(Items listed in a dataset)
▬▬▬▬▬▬

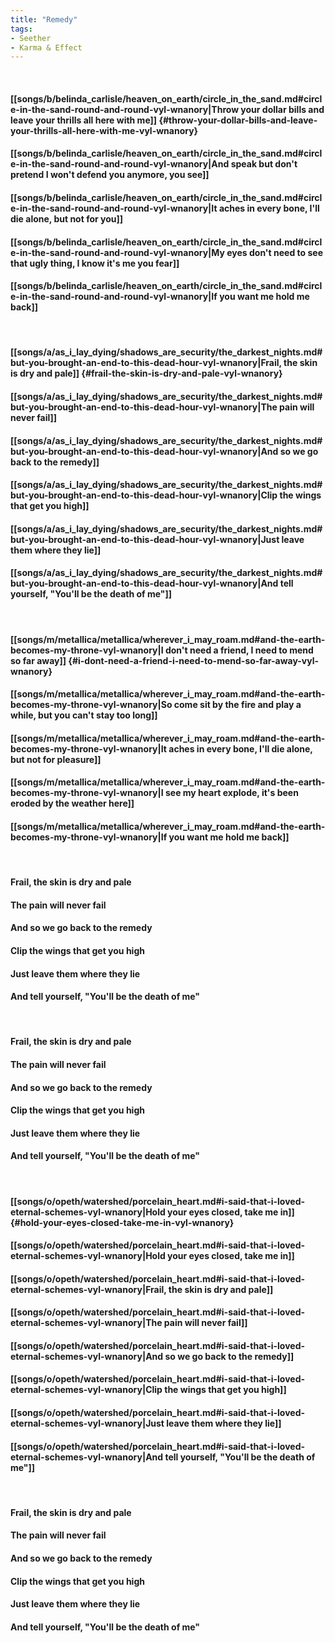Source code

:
 ```yaml
---
title: "Remedy"
tags:
- Seether
- Karma & Effect
---
```

&nbsp;
#### [[songs/b/belinda_carlisle/heaven_on_earth/circle_in_the_sand.md#circle-in-the-sand-round-and-round-vyl-wnanory|Throw your dollar bills and leave your thrills all here with me]] {#throw-your-dollar-bills-and-leave-your-thrills-all-here-with-me-vyl-wnanory}
#### [[songs/b/belinda_carlisle/heaven_on_earth/circle_in_the_sand.md#circle-in-the-sand-round-and-round-vyl-wnanory|And speak but don't pretend I won't defend you anymore, you see]]
#### [[songs/b/belinda_carlisle/heaven_on_earth/circle_in_the_sand.md#circle-in-the-sand-round-and-round-vyl-wnanory|It aches in every bone, I'll die alone, but not for you]]
#### [[songs/b/belinda_carlisle/heaven_on_earth/circle_in_the_sand.md#circle-in-the-sand-round-and-round-vyl-wnanory|My eyes don't need to see that ugly thing, I know it's me you fear]]
#### [[songs/b/belinda_carlisle/heaven_on_earth/circle_in_the_sand.md#circle-in-the-sand-round-and-round-vyl-wnanory|If you want me hold me back]]
&nbsp;
#### [[songs/a/as_i_lay_dying/shadows_are_security/the_darkest_nights.md#but-you-brought-an-end-to-this-dead-hour-vyl-wnanory|Frail, the skin is dry and pale]] {#frail-the-skin-is-dry-and-pale-vyl-wnanory}
#### [[songs/a/as_i_lay_dying/shadows_are_security/the_darkest_nights.md#but-you-brought-an-end-to-this-dead-hour-vyl-wnanory|The pain will never fail]]
#### [[songs/a/as_i_lay_dying/shadows_are_security/the_darkest_nights.md#but-you-brought-an-end-to-this-dead-hour-vyl-wnanory|And so we go back to the remedy]]
#### [[songs/a/as_i_lay_dying/shadows_are_security/the_darkest_nights.md#but-you-brought-an-end-to-this-dead-hour-vyl-wnanory|Clip the wings that get you high]]
#### [[songs/a/as_i_lay_dying/shadows_are_security/the_darkest_nights.md#but-you-brought-an-end-to-this-dead-hour-vyl-wnanory|Just leave them where they lie]]
#### [[songs/a/as_i_lay_dying/shadows_are_security/the_darkest_nights.md#but-you-brought-an-end-to-this-dead-hour-vyl-wnanory|And tell yourself, "You'll be the death of me"]]
&nbsp;
#### [[songs/m/metallica/metallica/wherever_i_may_roam.md#and-the-earth-becomes-my-throne-vyl-wnanory|I don't need a friend, I need to mend so far away]] {#i-dont-need-a-friend-i-need-to-mend-so-far-away-vyl-wnanory}
#### [[songs/m/metallica/metallica/wherever_i_may_roam.md#and-the-earth-becomes-my-throne-vyl-wnanory|So come sit by the fire and play a while, but you can't stay too long]]
#### [[songs/m/metallica/metallica/wherever_i_may_roam.md#and-the-earth-becomes-my-throne-vyl-wnanory|It aches in every bone, I'll die alone, but not for pleasure]]
#### [[songs/m/metallica/metallica/wherever_i_may_roam.md#and-the-earth-becomes-my-throne-vyl-wnanory|I see my heart explode, it's been eroded by the weather here]]
#### [[songs/m/metallica/metallica/wherever_i_may_roam.md#and-the-earth-becomes-my-throne-vyl-wnanory|If you want me hold me back]]
&nbsp;
#### Frail, the skin is dry and pale
#### The pain will never fail
#### And so we go back to the remedy
#### Clip the wings that get you high
#### Just leave them where they lie
#### And tell yourself, "You'll be the death of me"
&nbsp;
#### Frail, the skin is dry and pale
#### The pain will never fail
#### And so we go back to the remedy
#### Clip the wings that get you high
#### Just leave them where they lie
#### And tell yourself, "You'll be the death of me"
&nbsp;
#### [[songs/o/opeth/watershed/porcelain_heart.md#i-said-that-i-loved-eternal-schemes-vyl-wnanory|Hold your eyes closed, take me in]] {#hold-your-eyes-closed-take-me-in-vyl-wnanory}
#### [[songs/o/opeth/watershed/porcelain_heart.md#i-said-that-i-loved-eternal-schemes-vyl-wnanory|Hold your eyes closed, take me in]]
#### [[songs/o/opeth/watershed/porcelain_heart.md#i-said-that-i-loved-eternal-schemes-vyl-wnanory|Frail, the skin is dry and pale]]
#### [[songs/o/opeth/watershed/porcelain_heart.md#i-said-that-i-loved-eternal-schemes-vyl-wnanory|The pain will never fail]]
#### [[songs/o/opeth/watershed/porcelain_heart.md#i-said-that-i-loved-eternal-schemes-vyl-wnanory|And so we go back to the remedy]]
#### [[songs/o/opeth/watershed/porcelain_heart.md#i-said-that-i-loved-eternal-schemes-vyl-wnanory|Clip the wings that get you high]]
#### [[songs/o/opeth/watershed/porcelain_heart.md#i-said-that-i-loved-eternal-schemes-vyl-wnanory|Just leave them where they lie]]
#### [[songs/o/opeth/watershed/porcelain_heart.md#i-said-that-i-loved-eternal-schemes-vyl-wnanory|And tell yourself, "You'll be the death of me"]]
&nbsp;
#### Frail, the skin is dry and pale
#### The pain will never fail
#### And so we go back to the remedy
#### Clip the wings that get you high
#### Just leave them where they lie
#### And tell yourself, "You'll be the death of me"
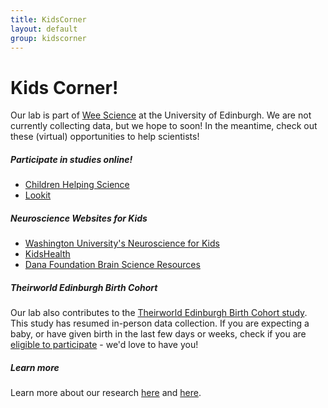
 ```yaml
---
title: KidsCorner
layout: default
group: kidscorner
---
```


# Kids Corner!
Our lab is part of [Wee Science](https://www.weescience.ppls.ed.ac.uk/) at the University of Edinburgh.
We are not currently collecting data, but we hope to soon! In the meantime, check out these (virtual) opportunities to help scientists!

##### Participate in studies online!
  * [Children Helping Science](https://childrenhelpingscience.com/age-groups)
  * [Lookit](https://lookit.mit.edu/studies/)
  
##### Neuroscience Websites for Kids
  * [Washington University's Neuroscience for Kids](http://faculty.washington.edu/chudler/neurok.html)
  * [KidsHealth](https://kidshealth.org/en/kids/brain.html)
  * [Dana Foundation Brain Science Resources](https://www.dana.org/share-science/resources-for-educator)
  
##### Theirworld Edinburgh Birth Cohort
Our lab also contributes to the [Theirworld Edinburgh Birth Cohort study](http://www.tebc.ed.ac.uk/). 
This study has resumed in-person data collection. If you are expecting a baby, or have given birth in the last few days or weeks, check if you are [eligible to participate](http://www.tebc.ed.ac.uk/for-families/join-the-study/eligibility/) - we'd love to have you!

##### Learn more
Learn more about our research [here](https://www.pnas.org/content/113/8/1960.full) and [here](https://www.psychologicalscience.org/observer/i-feel-your-pain-the-neuroscience-of-empathy).
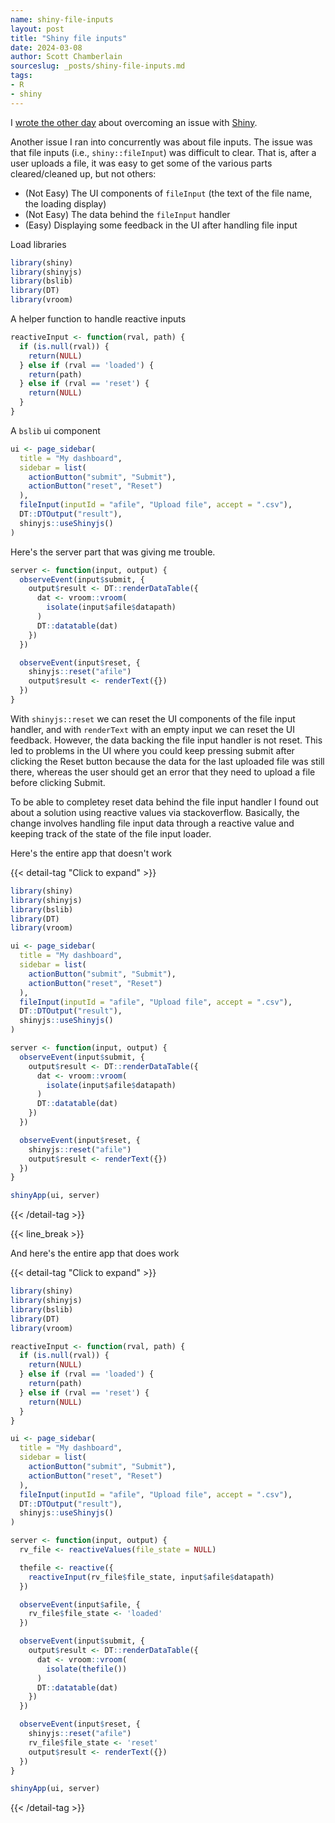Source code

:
 ```yaml
---
name: shiny-file-inputs
layout: post
title: "Shiny file inputs"
date: 2024-03-08
author: Scott Chamberlain
sourceslug: _posts/shiny-file-inputs.md
tags:
- R
- shiny
---
```


I [wrote the other day](/2024/03/shiny-events/) about overcoming an issue with [Shiny](https://shiny.posit.co/). 

Another issue I ran into concurrently was about file inputs. The issue was that file inputs (i.e., `shiny::fileInput`) was difficult to clear. That is, after a user uploads a file, it was easy to get some of the various parts cleared/cleaned up, but not others:

- (Not Easy) The UI components of `fileInput` (the text of the file name, the loading display)
- (Not Easy) The data behind the `fileInput` handler
- (Easy) Displaying some feedback in the UI after handling file input




Load libraries

```r
library(shiny)
library(shinyjs)
library(bslib)
library(DT)
library(vroom)
```

A helper function to handle reactive inputs


```r
reactiveInput <- function(rval, path) {
  if (is.null(rval)) {
    return(NULL)
  } else if (rval == 'loaded') {
    return(path)
  } else if (rval == 'reset') {
    return(NULL)
  }
}
```

A `bslib` ui component

```r
ui <- page_sidebar(
  title = "My dashboard",
  sidebar = list(
    actionButton("submit", "Submit"),
    actionButton("reset", "Reset")
  ),
  fileInput(inputId = "afile", "Upload file", accept = ".csv"),
  DT::DTOutput("result"),
  shinyjs::useShinyjs()
)
```

Here's the server part that was giving me trouble.

```r
server <- function(input, output) {
  observeEvent(input$submit, {
    output$result <- DT::renderDataTable({
      dat <- vroom::vroom(
        isolate(input$afile$datapath)
      )
      DT::datatable(dat)
    })
  })

  observeEvent(input$reset, {
    shinyjs::reset("afile")
    output$result <- renderText({})
  })
}
```

With `shinyjs::reset` we can reset the UI components of the file input handler, and with `renderText` with an empty input we can reset the UI feedback. However, the data backing the file input handler is not reset. This led to problems in the UI where you could keep pressing submit after clicking the Reset button because the data for the last uploaded file was still there, whereas the user should get an error that they need to upload a file before clicking Submit.

To be able to completey reset data behind the file input handler I found out about a solution using reactive values via stackoverflow. Basically, the change involves handling file input data through a reactive value and keeping track of the state of the file input loader. 


Here's the entire app that doesn't work

{{< detail-tag "Click to expand" >}}

```r
library(shiny)
library(shinyjs)
library(bslib)
library(DT)
library(vroom)

ui <- page_sidebar(
  title = "My dashboard",
  sidebar = list(
    actionButton("submit", "Submit"),
    actionButton("reset", "Reset")
  ),
  fileInput(inputId = "afile", "Upload file", accept = ".csv"),
  DT::DTOutput("result"),
  shinyjs::useShinyjs()
)

server <- function(input, output) {
  observeEvent(input$submit, {
    output$result <- DT::renderDataTable({
      dat <- vroom::vroom(
        isolate(input$afile$datapath)
      )
      DT::datatable(dat)
    })
  })

  observeEvent(input$reset, {
    shinyjs::reset("afile")
    output$result <- renderText({})
  })
}

shinyApp(ui, server)
```

{{< /detail-tag >}}

{{< line_break >}}

And here's the entire app that does work

{{< detail-tag "Click to expand" >}}

```r
library(shiny)
library(shinyjs)
library(bslib)
library(DT)
library(vroom)

reactiveInput <- function(rval, path) {
  if (is.null(rval)) {
    return(NULL)
  } else if (rval == 'loaded') {
    return(path)
  } else if (rval == 'reset') {
    return(NULL)
  }
}

ui <- page_sidebar(
  title = "My dashboard",
  sidebar = list(
    actionButton("submit", "Submit"),
    actionButton("reset", "Reset")
  ),
  fileInput(inputId = "afile", "Upload file", accept = ".csv"),
  DT::DTOutput("result"),
  shinyjs::useShinyjs()
)

server <- function(input, output) {
  rv_file <- reactiveValues(file_state = NULL)

  thefile <- reactive({
    reactiveInput(rv_file$file_state, input$afile$datapath)
  })

  observeEvent(input$afile, {
    rv_file$file_state <- 'loaded'
  })

  observeEvent(input$submit, {
    output$result <- DT::renderDataTable({
      dat <- vroom::vroom(
        isolate(thefile())
      )
      DT::datatable(dat)
    })
  })

  observeEvent(input$reset, {
    shinyjs::reset("afile")
    rv_file$file_state <- 'reset'
    output$result <- renderText({})
  })
}

shinyApp(ui, server)
```

{{< /detail-tag >}}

▬▬▬▬▬▬

Task prompt:
Go through the records and count every line with the word "name"; the answer is the number alone.

Problem solution:
2